Disparu en 2010, le mangaka et cinéaste d’animation japonais Satoshi Kon a visiblement laissé auprès de ses collaborateurs un sentiment mitigé. « Un génie, mais un type détestable » entend-on dans la bouche de ceux qui pouvaient être choqués de voir quelqu’un d’aussi direct. Visiblement, Kon disait les choses telles qu’il les pensait et ce manque d’hypocrisie n’était pas toujours le bienvenu au pays du Soleil levant.

Satoshi Kon, l’illusionniste retrace le parcours artistique de celui qui, dès 22 ans, s’inspirant de Katsuhiro Otomo, l’auteur d’Akira, publie ses premiers mangas. Le cinéma suit et Kon va signer une succession de chefs-d’œuvre : Perfect Blue en 1997, Millennium Actress en 2001, Tokyo Godfathers en 2003 et Paprika en 2006, auxquels s’ajoute la série télévisée Paranoia Agent en 2004. Peu de films, donc, et pourtant un sillon conséquent tracé dans le cinéma non seulement japonais mais mondial.

Darren Aronofsky

Des Français Marc Caro et Jérémy Clapin aux Américains Darren Aronofsky et Rodney Rothman, tous revendiquent l’apport incroyable de Kon sur le cinéma mondial et combien il les a eux-mêmes inspirés. Ainsi, Aronofsky reconnaît-il à Satoshi Kon la paternité d’une séquence de son Requiem for a Dream, celle dans laquelle Jennifer Connelly est dans sa baignoire. Pascal-Alex Vincent met en parallèle Perfect Blue et Requiem et il est évident, et Aronofsky le reconnaît, que les plans sont identiques. Quant à Rodney Rothman, l’un des réalisateurs de Spider Man : New Generation, il admet volontiers l’influence de Kon sur son travail.

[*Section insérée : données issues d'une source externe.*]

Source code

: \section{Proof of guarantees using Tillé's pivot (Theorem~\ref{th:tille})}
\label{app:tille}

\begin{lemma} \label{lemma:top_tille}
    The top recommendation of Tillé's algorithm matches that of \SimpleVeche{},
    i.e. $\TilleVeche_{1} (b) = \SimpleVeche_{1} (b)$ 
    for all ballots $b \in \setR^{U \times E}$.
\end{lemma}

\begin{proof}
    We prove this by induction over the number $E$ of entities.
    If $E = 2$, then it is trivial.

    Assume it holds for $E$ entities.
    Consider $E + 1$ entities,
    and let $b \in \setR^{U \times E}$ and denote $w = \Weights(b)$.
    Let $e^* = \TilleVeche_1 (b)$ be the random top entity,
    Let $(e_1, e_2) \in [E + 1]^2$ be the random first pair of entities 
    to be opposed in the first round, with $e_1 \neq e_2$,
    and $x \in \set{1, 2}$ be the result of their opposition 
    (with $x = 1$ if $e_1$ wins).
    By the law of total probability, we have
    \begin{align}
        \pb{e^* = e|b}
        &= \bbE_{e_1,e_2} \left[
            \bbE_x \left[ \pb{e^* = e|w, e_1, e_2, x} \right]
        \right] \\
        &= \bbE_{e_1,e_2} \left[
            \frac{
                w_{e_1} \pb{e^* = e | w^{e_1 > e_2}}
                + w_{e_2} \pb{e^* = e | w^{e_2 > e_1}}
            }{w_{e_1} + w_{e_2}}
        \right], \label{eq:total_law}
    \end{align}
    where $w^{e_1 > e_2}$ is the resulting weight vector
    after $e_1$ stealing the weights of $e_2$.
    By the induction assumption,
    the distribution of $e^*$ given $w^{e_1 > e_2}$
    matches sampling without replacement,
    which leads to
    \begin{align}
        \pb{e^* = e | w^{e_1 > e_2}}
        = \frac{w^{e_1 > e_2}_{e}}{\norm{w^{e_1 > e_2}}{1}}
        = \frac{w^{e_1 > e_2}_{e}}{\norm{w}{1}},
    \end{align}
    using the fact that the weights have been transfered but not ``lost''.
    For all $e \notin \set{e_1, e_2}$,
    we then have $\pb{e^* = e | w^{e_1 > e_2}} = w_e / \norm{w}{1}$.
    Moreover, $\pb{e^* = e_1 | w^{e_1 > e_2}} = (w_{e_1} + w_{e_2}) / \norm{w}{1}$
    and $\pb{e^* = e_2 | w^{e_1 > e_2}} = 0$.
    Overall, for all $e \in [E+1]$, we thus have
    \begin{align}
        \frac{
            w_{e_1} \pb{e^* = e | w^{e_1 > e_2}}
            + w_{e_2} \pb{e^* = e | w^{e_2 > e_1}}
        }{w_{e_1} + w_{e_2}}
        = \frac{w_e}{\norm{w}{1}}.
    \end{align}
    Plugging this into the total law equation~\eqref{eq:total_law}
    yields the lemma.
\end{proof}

Les différentes personnalités interviewées (les cinéastes Mamoru Hosoda et Mamoru Oshii, le producteur Masao Maruyama, les actrices Megumi Hayashibara et Junko Iwao, etc.) parlent de l’importance des films de Kon, de sa connaissance du cinéma japonais et de sa façon très originale d’appréhender un scénario. « Pour lui, rappelle son producteur, dans toute chose existait l’endroit et l’envers. Le recto seul ne l’intéressait pas, pas plus que le verso seul. » Il adorait également « la porosité entre le rêve et le réel ».

Perfect Blue

Dans une interview, Satoshi Kon reconnaissait : « Pour s’en sortir dans la vie, on a tous besoin d’une échappatoire, comme les fantasmes, les rêves ou encore la paranoïa. Sans quoi, la vie est trop dure ! »

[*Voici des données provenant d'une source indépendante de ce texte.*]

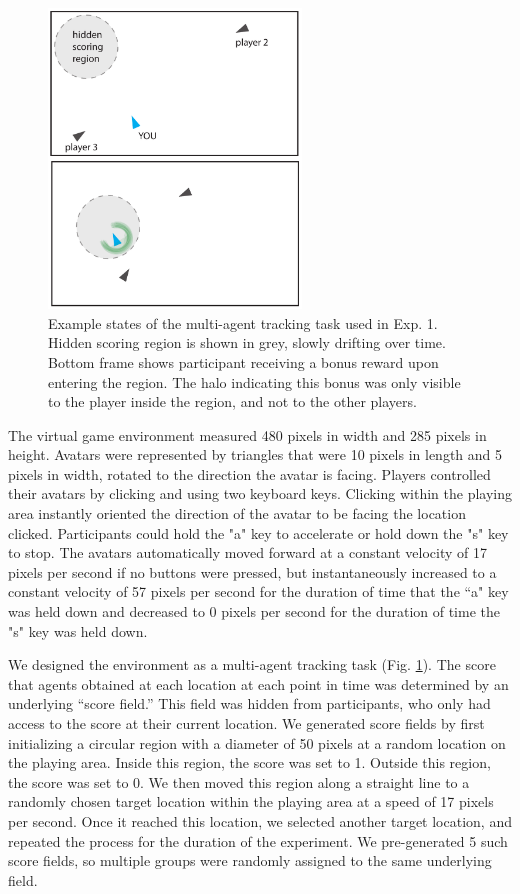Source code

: \documentclass[12pt,letterpaper]{article}
\begin{document}
\begin{figure}[t!]
  \centering
  \includegraphics[width=0.6\textwidth]{./figures/experiment1_design.pdf}
  \hspace{0.1cm}
  \caption{Example states of the multi-agent tracking task used in Exp. 1. Hidden scoring region is shown in grey, slowly drifting over time. Bottom frame shows participant receiving a bonus reward upon entering the region. The halo indicating this bonus was only visible to the player inside the region, and not to the other players.}
  \label{fig:score}
\end{figure}

The virtual game environment measured 480 pixels in width and 285 pixels in height.
Avatars were represented by triangles that were 10 pixels in length and 5 pixels in width, rotated to the direction the avatar is facing. 
Players controlled their avatars by clicking and using two keyboard keys. 
Clicking within the playing area instantly oriented the direction of the avatar to be facing the location clicked. 
Participants could hold the "a" key to accelerate or hold down the "s" key to stop.  
The avatars automatically moved forward at a constant velocity of 17 pixels per second if no buttons were pressed, but instantaneously increased to a constant velocity of 57 pixels per second for the duration of time that the ``a" key was held down and decreased to 0 pixels per second for the duration of time the "s" key was held down. 

We designed the environment as a multi-agent tracking task (Fig. \ref{fig:score}).
The score that agents obtained at each location at each point in time was determined by an underlying ``score field.'' 
This field was hidden from participants, who only had access to the score at their current location. 
We generated score fields by first initializing a circular region with a diameter of 50 pixels at a random location on the playing area. 
Inside this region, the score was set to 1.
Outside this region, the score was set to 0.
We then moved this region along a straight line to a randomly chosen target location within the playing area at a speed of 17 pixels per second.
Once it reached this location, we selected another target location, and repeated the process for the duration of the experiment.
We pre-generated 5 such score fields, so multiple groups were randomly assigned to the same underlying field.  
\end{document}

Scénariste de Perfect Blue et Millennium Actress, Sadayuki Murai parle de l’influence sur les histoires de Kon du film Abattoir 5 et de sa structure narrative totalement désorganisée. D’après lui, Kon a repris cela en faisant coexister le passé, le présent et le futur dans Millennium Actress. Dans ce film, Kon s’inspire également des grands moments du cinéma national : son personnage principal est calqué sur l’actrice Setsuko Hara et plusieurs scènes renvoient aux grands films japonais, de Kurosawa à Ozu.

Paprika

Au moment de sa mort, Satoshi Kon préparait un nouveau film, Dreaming Machine, un sujet auquel il faisait déjà une allusion directe dans Paprika. Ainsi en est-il aussi d’un morceau musical de Paranoia Agent repris dans Paprika. Et, dans ce même Paprika, une façade de cinéma est décorée des affiches de trois films de Kon (Perfect Blue, Millennium Actress et Tokyo Godfathers). Comme si la filmo du cinéaste était une œuvre en mouvement, avec ses propres courants ascendants et descendants liant les films entre eux.

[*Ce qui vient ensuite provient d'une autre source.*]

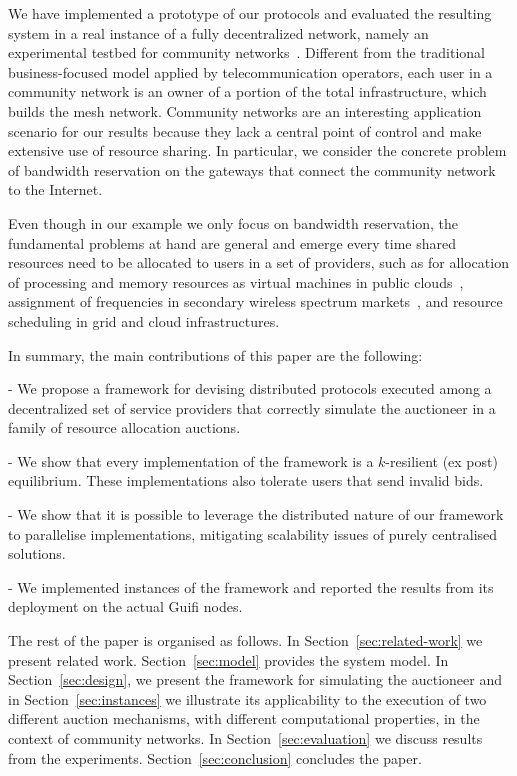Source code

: We have implemented a prototype of our protocols and evaluated the
resulting system in a real instance of a fully decentralized network,
namely an experimental testbed for community networks~\cite{Braem2013}.  
Different from the traditional
business-focused model applied by telecommunication operators, each
user in a community network is an owner of a portion of the total
infrastructure, which builds the mesh network.
Community networks are an interesting application scenario for
our results  because they lack a central point of control and make
extensive use of resource sharing. In particular, we consider the
concrete problem of bandwidth reservation on the gateways that connect
the community network to the Internet.  

Even though in our example we only focus on bandwidth
reservation, the fundamental problems at hand are general and emerge
every time shared resources need to be allocated to users in a set of
providers, such as for allocation of processing and memory resources
as virtual machines in public clouds~\cite{Zhang2015Truthful},
assignment of frequencies in secondary wireless spectrum
markets~\cite{Zhou2008}, and resource scheduling in grid and cloud
infrastructures\cite{Lai2004}.


In summary, the main contributions of this paper are the following:

\vspace{0.3mm}
- We propose a framework for devising distributed protocols executed
among a decentralized set of service providers that correctly simulate the
auctioneer in a family of resource allocation auctions.

\vspace{0.3mm}
- We show that every implementation of the framework is a $k$-resilient (ex post) equilibrium.
These implementations also tolerate users that send invalid bids.

\vspace{0.3mm}
- We show that it is possible to leverage the distributed nature of our framework to parallelise implementations,
mitigating scalability issues of purely centralised solutions.

\vspace{0.3mm}
- We implemented instances of the framework and reported the results from its deployment on the actual Guifi nodes.

\vspace{0.3mm} 

The rest of the paper is organised as follows.  In
Section~\ref{sec:related-work} we present related work.
Section~\ref{sec:model} provides the system model.  In
Section~\ref{sec:design}, we present the framework for simulating the
auctioneer and in Section~\ref{sec:instances} we illustrate its
applicability to the execution of two different auction mechanisms,
with different computational properties, in the context of community networks.  In
Section~\ref{sec:evaluation} we discuss results from the experiments.
Section~\ref{sec:conclusion} concludes the paper.
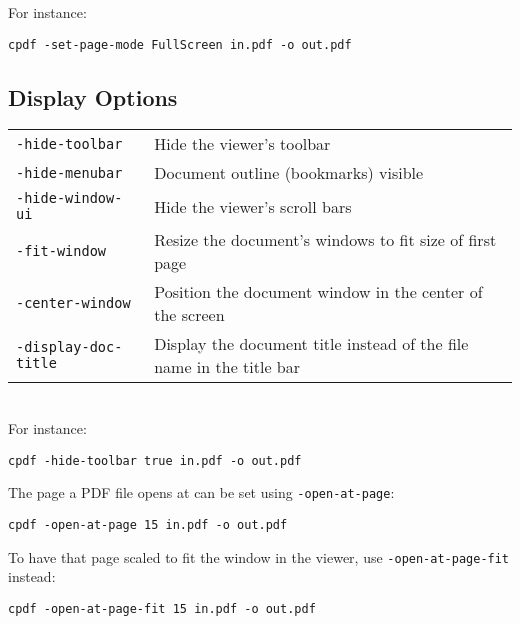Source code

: \documentclass{book}
\begin{document}
  \noindent For instance:
  \begin{framed}
    \small\verb!cpdf -set-page-mode FullScreen in.pdf -o out.pdf!
  \end{framed}
  
  \subsection{Display Options}
\vspace{2mm}
  {\small\begin{tabular}{ll}
    \texttt{-hide-toolbar} & \vspace{2mm} \parbox{8cm}{Hide the viewer's toolbar} \\
    \texttt{-hide-menubar} & \vspace{2mm} \parbox{8cm}{Document outline (bookmarks) visible} \\
    \texttt{-hide-window-ui} & \vspace{2mm} \parbox{8cm}{Hide the viewer's scroll bars} \\
    \texttt{-fit-window} & \vspace{2mm} \parbox{8cm}{Resize the document's windows to fit size of first page} \\
    \texttt{-center-window} & \vspace{2mm} \parbox{8cm}{Position the document window in the center of the screen} \\
    \texttt{-display-doc-title} & \vspace{2mm} \parbox{8cm}{Display the document title instead of the file name in the title bar}
  \end{tabular}}\\

  \noindent For instance:
  \begin{framed}
    \small\verb!cpdf -hide-toolbar true in.pdf -o out.pdf!
  \end{framed}

The page a PDF file opens at can be set using \texttt{-open-at-page}:
  \begin{framed}
    \small\verb!cpdf -open-at-page 15 in.pdf -o out.pdf!
  \end{framed}

To have that page scaled to fit the window in the viewer, use \texttt{-open-at-page-fit} instead:
  \begin{framed}
    \small\verb!cpdf -open-at-page-fit 15 in.pdf -o out.pdf!
  \end{framed}
\end{document}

Le seul problème, avec Satoshi Kon, l’illusionniste, est cette envie subite qui vous saisit, à la fin de la projection : voir les films de Satoshi. Vous vous précipitez sur votre vidéothèque et, quand elle en est dépourvue, vous vous ruez sur un quelconque site marchand pour en acquérir. Ce qui ne sera jamais un achat inutile.

Jean-Charles Lemeunier

« Satoshi Kon, l’illusionniste » de Pascal-Alex Vincent. Sorti en DVD, Blu-ray et en édition prestige limitée par Carlotta Films le 18 janvier 2022.